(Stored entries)
= Beginning of Section =

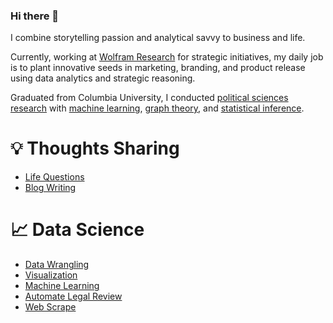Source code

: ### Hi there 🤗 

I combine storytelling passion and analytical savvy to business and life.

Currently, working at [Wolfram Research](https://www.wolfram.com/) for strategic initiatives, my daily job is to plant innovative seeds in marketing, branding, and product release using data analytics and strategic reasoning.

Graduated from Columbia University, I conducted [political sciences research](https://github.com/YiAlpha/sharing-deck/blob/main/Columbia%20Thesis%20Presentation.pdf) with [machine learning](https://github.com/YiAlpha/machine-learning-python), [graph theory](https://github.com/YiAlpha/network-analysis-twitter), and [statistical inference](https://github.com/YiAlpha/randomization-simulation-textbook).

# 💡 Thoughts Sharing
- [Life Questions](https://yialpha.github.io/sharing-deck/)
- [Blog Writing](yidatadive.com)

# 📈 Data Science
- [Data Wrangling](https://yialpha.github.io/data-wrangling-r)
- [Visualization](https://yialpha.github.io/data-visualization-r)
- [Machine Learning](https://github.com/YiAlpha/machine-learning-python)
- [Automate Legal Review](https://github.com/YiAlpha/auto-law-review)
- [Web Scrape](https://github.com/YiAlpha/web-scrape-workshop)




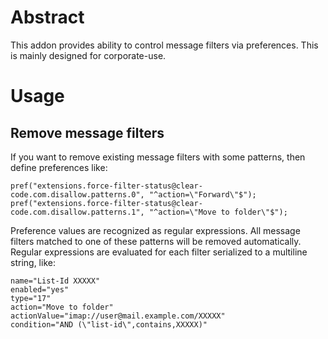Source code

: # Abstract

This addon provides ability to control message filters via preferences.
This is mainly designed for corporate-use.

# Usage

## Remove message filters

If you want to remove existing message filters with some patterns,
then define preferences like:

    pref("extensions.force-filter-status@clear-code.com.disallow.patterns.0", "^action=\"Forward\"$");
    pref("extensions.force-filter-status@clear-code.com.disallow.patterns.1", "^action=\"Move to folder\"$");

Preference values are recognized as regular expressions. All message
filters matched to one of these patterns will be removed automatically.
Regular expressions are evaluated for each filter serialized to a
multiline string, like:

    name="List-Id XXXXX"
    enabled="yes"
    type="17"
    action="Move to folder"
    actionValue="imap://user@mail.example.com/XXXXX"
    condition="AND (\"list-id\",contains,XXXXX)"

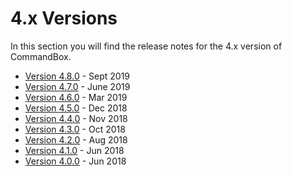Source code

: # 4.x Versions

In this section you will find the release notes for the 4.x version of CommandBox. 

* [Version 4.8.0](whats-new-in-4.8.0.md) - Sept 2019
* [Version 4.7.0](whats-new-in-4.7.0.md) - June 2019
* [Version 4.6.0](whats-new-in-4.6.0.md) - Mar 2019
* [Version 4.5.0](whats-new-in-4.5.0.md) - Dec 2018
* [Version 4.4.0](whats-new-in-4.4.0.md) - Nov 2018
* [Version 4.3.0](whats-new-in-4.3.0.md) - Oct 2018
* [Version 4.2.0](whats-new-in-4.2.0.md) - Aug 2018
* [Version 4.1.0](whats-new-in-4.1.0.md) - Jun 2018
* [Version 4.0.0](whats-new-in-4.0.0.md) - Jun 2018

= End of Section =

Your assignment:
Without the images, output all the entries exactly as they stand.

Result of the exercise:
Source code

: ### Hi there 🤗 

I combine storytelling passion and analytical savvy to business and life.

Currently, working at [Wolfram Research](https://www.wolfram.com/) for strategic initiatives, my daily job is to plant innovative seeds in marketing, branding, and product release using data analytics and strategic reasoning.

Graduated from Columbia University, I conducted [political sciences research](https://github.com/YiAlpha/sharing-deck/blob/main/Columbia%20Thesis%20Presentation.pdf) with [machine learning](https://github.com/YiAlpha/machine-learning-python), [graph theory](https://github.com/YiAlpha/network-analysis-twitter), and [statistical inference](https://github.com/YiAlpha/randomization-simulation-textbook).

# 💡 Thoughts Sharing
- [Life Questions](https://yialpha.github.io/sharing-deck/)
- [Blog Writing](yidatadive.com)

# 📈 Data Science
- [Data Wrangling](https://yialpha.github.io/data-wrangling-r)
- [Visualization](https://yialpha.github.io/data-visualization-r)
- [Machine Learning](https://github.com/YiAlpha/machine-learning-python)
- [Automate Legal Review](https://github.com/YiAlpha/auto-law-review)
- [Web Scrape](https://github.com/YiAlpha/web-scrape-workshop)




Source code

: # Abstract

This addon provides ability to control message filters via preferences.
This is mainly designed for corporate-use.

# Usage

## Remove message filters

If you want to remove existing message filters with some patterns,
then define preferences like:

    pref("extensions.force-filter-status@clear-code.com.disallow.patterns.0", "^action=\"Forward\"$");
    pref("extensions.force-filter-status@clear-code.com.disallow.patterns.1", "^action=\"Move to folder\"$");

Preference values are recognized as regular expressions. All message
filters matched to one of these patterns will be removed automatically.
Regular expressions are evaluated for each filter serialized to a
multiline string, like:

    name="List-Id XXXXX"
    enabled="yes"
    type="17"
    action="Move to folder"
    actionValue="imap://user@mail.example.com/XXXXX"
    condition="AND (\"list-id\",contains,XXXXX)"

Source code

: # 4.x Versions

In this section you will find the release notes for the 4.x version of CommandBox. 

* [Version 4.8.0](whats-new-in-4.8.0.md) - Sept 2019
* [Version 4.7.0](whats-new-in-4.7.0.md) - June 2019
* [Version 4.6.0](whats-new-in-4.6.0.md) - Mar 2019
* [Version 4.5.0](whats-new-in-4.5.0.md) - Dec 2018
* [Version 4.4.0](whats-new-in-4.4.0.md) - Nov 2018
* [Version 4.3.0](whats-new-in-4.3.0.md) - Oct 2018
* [Version 4.2.0](whats-new-in-4.2.0.md) - Aug 2018
* [Version 4.1.0](whats-new-in-4.1.0.md) - Jun 2018
* [Version 4.0.0](whats-new-in-4.0.0.md) - Jun 2018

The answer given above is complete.